Re: [PATCH v2 11/13] KVM: x86: add KVM_CAP_X2APIC_API

2016-07-11 Thread Yang Zhang

On 2016/7/8 1:15, Radim Krčmář wrote:

KVM_CAP_X2APIC_API can be enabled to extend APIC ID in get/set ioctl and MSI
addresses to 32 bits.  Both are needed to support x2APIC.

The capability has to be toggleable and disabled by default, because get/set
ioctl shifted and truncated APIC ID to 8 bits by using a non-standard protocol
inspired by xAPIC and the change is not backward-compatible.

Changes to MSI addresses follow the format used by interrupt remapping unit.
The upper address word, that used to be 0, contains upper 24 bits of the LAPIC
address in its upper 24 bits.  Lower 8 bits are reserved as 0.
Using the upper address word is not backward-compatible either as we didn't
check that userspace zeroed the word.  Reserved bits are still not explicitly


Does this means we cannot migrate the VM from KVM_CAP_X2APIC_API enabled 
host to the disable host even VM doesn't have more than 255 VCPUs?



checked, but non-zero data will affect LAPIC addresses, which will cause a bug.

Signed-off-by: Radim Krčmář 
---
 v2:
 * pass struct kvm into kvm_set_msi_irq [Paolo]
 * trace address_hi [David]
 * use hex dst, like other tracepoins
 * strict reserved MSI bits checking [Paolo]
 * loose reserved capability bits checking [Paolo]
 * improved documentation [Paolo]

 Documentation/virtual/kvm/api.txt | 32 
 arch/x86/include/asm/kvm_host.h   |  4 +++-
 arch/x86/kvm/irq_comm.c   | 26 +-
 arch/x86/kvm/lapic.c  | 13 +
 arch/x86/kvm/vmx.c|  2 +-
 arch/x86/kvm/x86.c|  5 +
 include/trace/events/kvm.h|  5 +++--
 include/uapi/linux/kvm.h  |  1 +
 8 files changed, 75 insertions(+), 13 deletions(-)

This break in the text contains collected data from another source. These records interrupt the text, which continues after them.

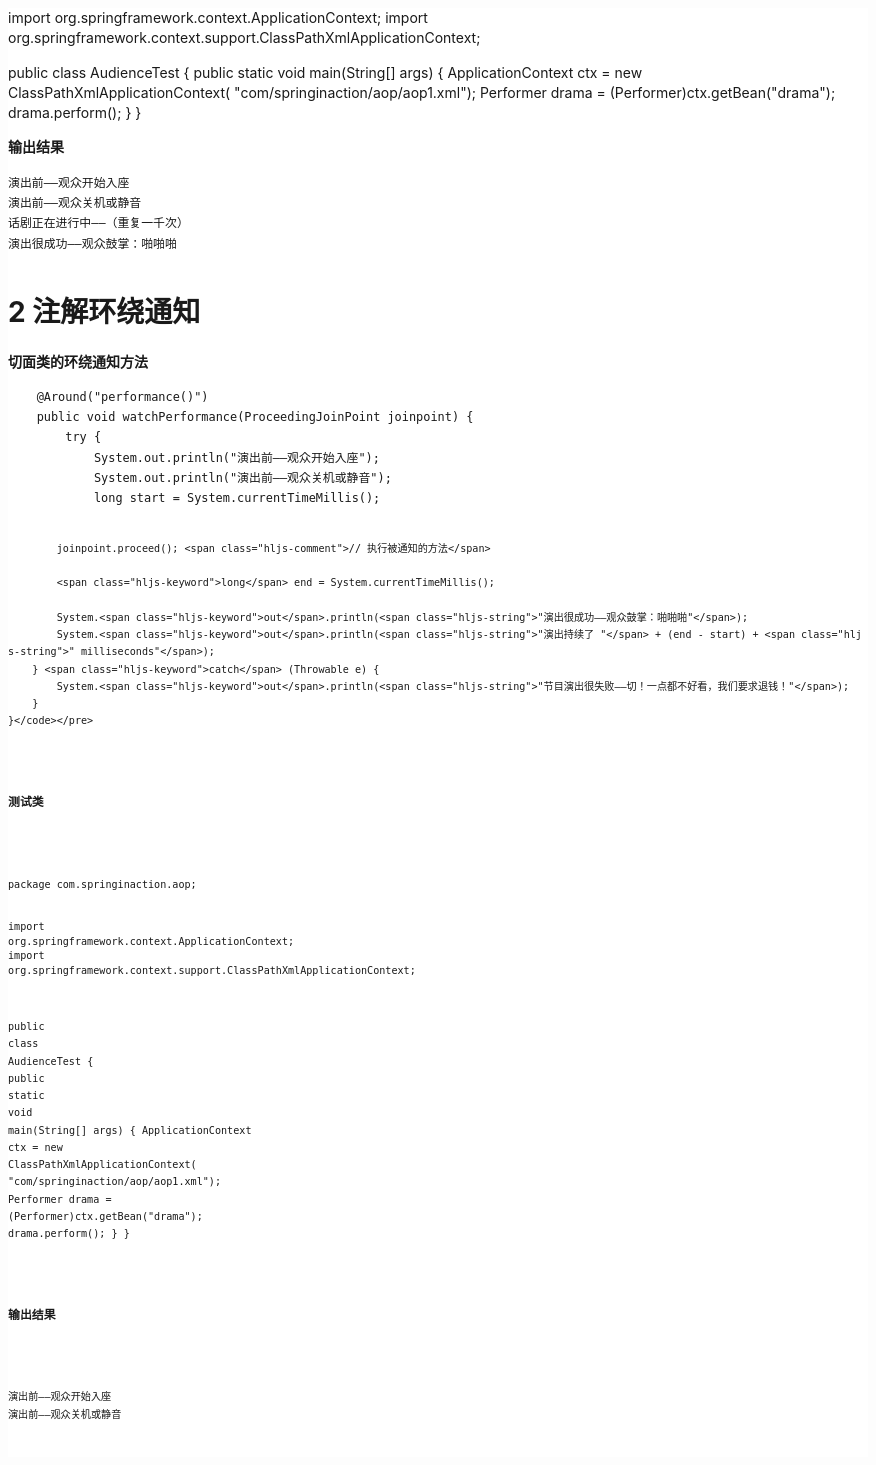 <span class="hljs-keyword">import</span> org.springframework.context.ApplicationContext;
<span class="hljs-keyword">import</span> org.springframework.context.support.ClassPathXmlApplicationContext;

<span class="hljs-keyword">public</span> <span class="hljs-class"><span class="hljs-keyword">class</span> <span class="hljs-title">AudienceTest</span> {</span>
    <span class="hljs-keyword">public</span> <span class="hljs-keyword">static</span> <span class="hljs-keyword">void</span> <span class="hljs-title">main</span>(String[] args) {
        ApplicationContext ctx = <span class="hljs-keyword">new</span> ClassPathXmlApplicationContext(
        <span class="hljs-string">"com/springinaction/aop/aop1.xml"</span>);
        Performer drama = (Performer)ctx.getBean(<span class="hljs-string">"drama"</span>);
        drama.perform();
    }
}</code></pre> 
 <p><strong>输出结果</strong></p> 
 <pre class="prettyprint"><code class=" hljs ">演出前——观众开始入座
演出前——观众关机或静音
话剧正在进行中——（重复一千次）
演出很成功——观众鼓掌：啪啪啪</code></pre> 
 <h1 id="2-注解环绕通知">2 注解环绕通知</h1> 
 <p><strong>切面类的环绕通知方法</strong></p> 
 <pre class="prettyprint"><code class=" hljs cs">    @Around(<span class="hljs-string">"performance()"</span>)
    <span class="hljs-keyword">public</span> <span class="hljs-keyword">void</span> <span class="hljs-title">watchPerformance</span>(ProceedingJoinPoint joinpoint) {
        <span class="hljs-keyword">try</span> {
            System.<span class="hljs-keyword">out</span>.println(<span class="hljs-string">"演出前——观众开始入座"</span>);
            System.<span class="hljs-keyword">out</span>.println(<span class="hljs-string">"演出前——观众关机或静音"</span>);
            <span class="hljs-keyword">long</span> start = System.currentTimeMillis();

            joinpoint.proceed(); <span class="hljs-comment">// 执行被通知的方法</span>

            <span class="hljs-keyword">long</span> end = System.currentTimeMillis();

            System.<span class="hljs-keyword">out</span>.println(<span class="hljs-string">"演出很成功——观众鼓掌：啪啪啪"</span>);
            System.<span class="hljs-keyword">out</span>.println(<span class="hljs-string">"演出持续了 "</span> + (end - start) + <span class="hljs-string">" milliseconds"</span>);
        } <span class="hljs-keyword">catch</span> (Throwable e) {
            System.<span class="hljs-keyword">out</span>.println(<span class="hljs-string">"节目演出很失败——切！一点都不好看，我们要求退钱！"</span>);
        }
    }</code></pre> 
 <p><strong>测试类</strong></p> 
 <pre class="prettyprint"><code class=" hljs java"><span class="hljs-keyword">package</span> com.springinaction.aop;

<span class="hljs-keyword">import</span> org.springframework.context.ApplicationContext;
<span class="hljs-keyword">import</span> org.springframework.context.support.ClassPathXmlApplicationContext;

<span class="hljs-keyword">public</span> <span class="hljs-class"><span class="hljs-keyword">class</span> <span class="hljs-title">AudienceTest</span> {</span>
    <span class="hljs-keyword">public</span> <span class="hljs-keyword">static</span> <span class="hljs-keyword">void</span> <span class="hljs-title">main</span>(String[] args) {
        ApplicationContext ctx = <span class="hljs-keyword">new</span> ClassPathXmlApplicationContext(
        <span class="hljs-string">"com/springinaction/aop/aop1.xml"</span>);
        Performer drama = (Performer)ctx.getBean(<span class="hljs-string">"drama"</span>);
        drama.perform();
    }
}</code></pre> 
 <p><strong>输出结果</strong></p> 
 <pre class="prettyprint"><code class=" hljs livecodeserver">演出前——观众开始入座
演出前——观众关机或静音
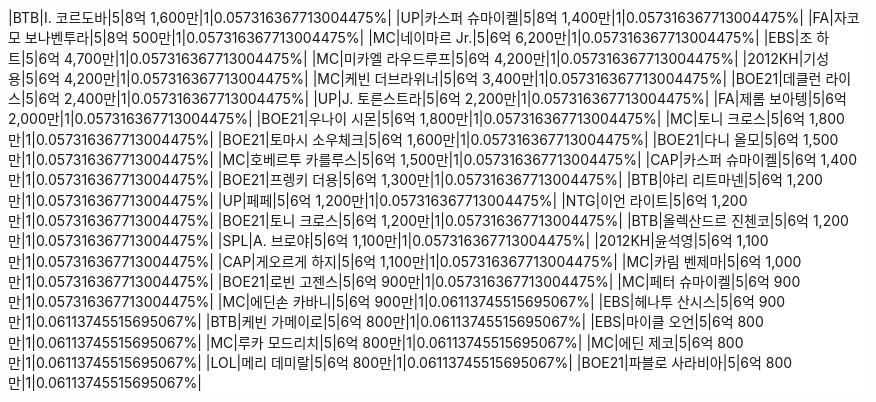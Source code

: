 |BTB|I. 코르도바|5|8억 1,600만|1|0.057316367713004475%|
|UP|카스퍼 슈마이켈|5|8억 1,400만|1|0.057316367713004475%|
|FA|자코모 보나벤투라|5|8억 500만|1|0.057316367713004475%|
|MC|네이마르 Jr.|5|6억 6,200만|1|0.057316367713004475%|
|EBS|조 하트|5|6억 4,700만|1|0.057316367713004475%|
|MC|미카엘 라우드루프|5|6억 4,200만|1|0.057316367713004475%|
|2012KH|기성용|5|6억 4,200만|1|0.057316367713004475%|
|MC|케빈 더브라위너|5|6억 3,400만|1|0.057316367713004475%|
|BOE21|데클런 라이스|5|6억 2,400만|1|0.057316367713004475%|
|UP|J. 토른스트라|5|6억 2,200만|1|0.057316367713004475%|
|FA|제롬 보아텡|5|6억 2,000만|1|0.057316367713004475%|
|BOE21|우나이 시몬|5|6억 1,800만|1|0.057316367713004475%|
|MC|토니 크로스|5|6억 1,800만|1|0.057316367713004475%|
|BOE21|토마시 소우체크|5|6억 1,600만|1|0.057316367713004475%|
|BOE21|다니 올모|5|6억 1,500만|1|0.057316367713004475%|
|MC|호베르투 카를루스|5|6억 1,500만|1|0.057316367713004475%|
|CAP|카스퍼 슈마이켈|5|6억 1,400만|1|0.057316367713004475%|
|BOE21|프렝키 더용|5|6억 1,300만|1|0.057316367713004475%|
|BTB|야리 리트마넨|5|6억 1,200만|1|0.057316367713004475%|
|UP|페페|5|6억 1,200만|1|0.057316367713004475%|
|NTG|이언 라이트|5|6억 1,200만|1|0.057316367713004475%|
|BOE21|토니 크로스|5|6억 1,200만|1|0.057316367713004475%|
|BTB|올렉산드르 진첸코|5|6억 1,200만|1|0.057316367713004475%|
|SPL|A. 브로야|5|6억 1,100만|1|0.057316367713004475%|
|2012KH|윤석영|5|6억 1,100만|1|0.057316367713004475%|
|CAP|게오르게 하지|5|6억 1,100만|1|0.057316367713004475%|
|MC|카림 벤제마|5|6억 1,000만|1|0.057316367713004475%|
|BOE21|로빈 고젠스|5|6억 900만|1|0.057316367713004475%|
|MC|페터 슈마이켈|5|6억 900만|1|0.057316367713004475%|
|MC|에딘손 카바니|5|6억 900만|1|0.06113745515695067%|
|EBS|헤나투 산시스|5|6억 900만|1|0.06113745515695067%|
|BTB|케빈 가메이로|5|6억 800만|1|0.06113745515695067%|
|EBS|마이클 오언|5|6억 800만|1|0.06113745515695067%|
|MC|루카 모드리치|5|6억 800만|1|0.06113745515695067%|
|MC|에딘 제코|5|6억 800만|1|0.06113745515695067%|
|LOL|메리 데미랄|5|6억 800만|1|0.06113745515695067%|
|BOE21|파블로 사라비아|5|6억 800만|1|0.06113745515695067%|
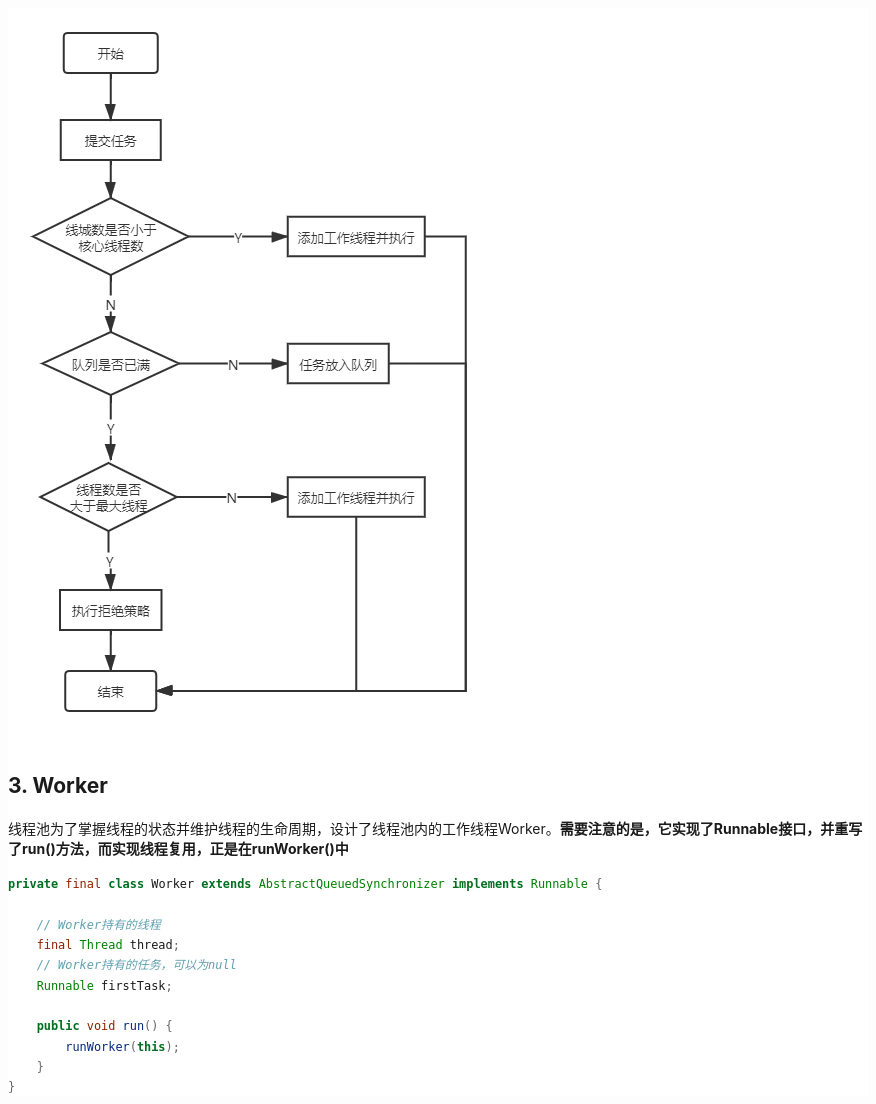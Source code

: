 ![](../images/bf/threadpool-execute.png)

## 3. Worker

​		线程池为了掌握线程的状态并维护线程的生命周期，设计了线程池内的工作线程Worker。**需要注意的是，它实现了Runnable接口，并重写了run()方法，而实现线程复用，正是在runWorker()中**

```java
private final class Worker extends AbstractQueuedSynchronizer implements Runnable {
   	
    // Worker持有的线程
    final Thread thread;
    // Worker持有的任务，可以为null
    Runnable firstTask;
    
    public void run() {
        runWorker(this);
    }
}    
```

diff --git a/Documentation/virtual/kvm/api.txt 
b/Documentation/virtual/kvm/api.txt
index 09efa9eb3926..a8f2ef910f98 100644
--- a/Documentation/virtual/kvm/api.txt
+++ b/Documentation/virtual/kvm/api.txt
@@ -1482,6 +1482,10 @@ struct kvm_irq_routing_msi {
__u32 pad;
 };

+On x86, address_hi is ignored unless the KVM_CAP_X2APIC_API capability is
+enabled.  If it is enabled, address_hi bits 31-8 provide bits 31-8 of the
+destination id.  Bits 7-0 of address_hi must be zero.
+
 struct kvm_irq_routing_s390_adapter {
__u64 ind_addr;
__u64 summary_addr;
@@ -1583,6 +1587,15 @@ struct kvm_lapic_state {
 Reads the Local APIC registers and copies them into the input argument.  The
 data format and layout are the same as documented in the architecture manual.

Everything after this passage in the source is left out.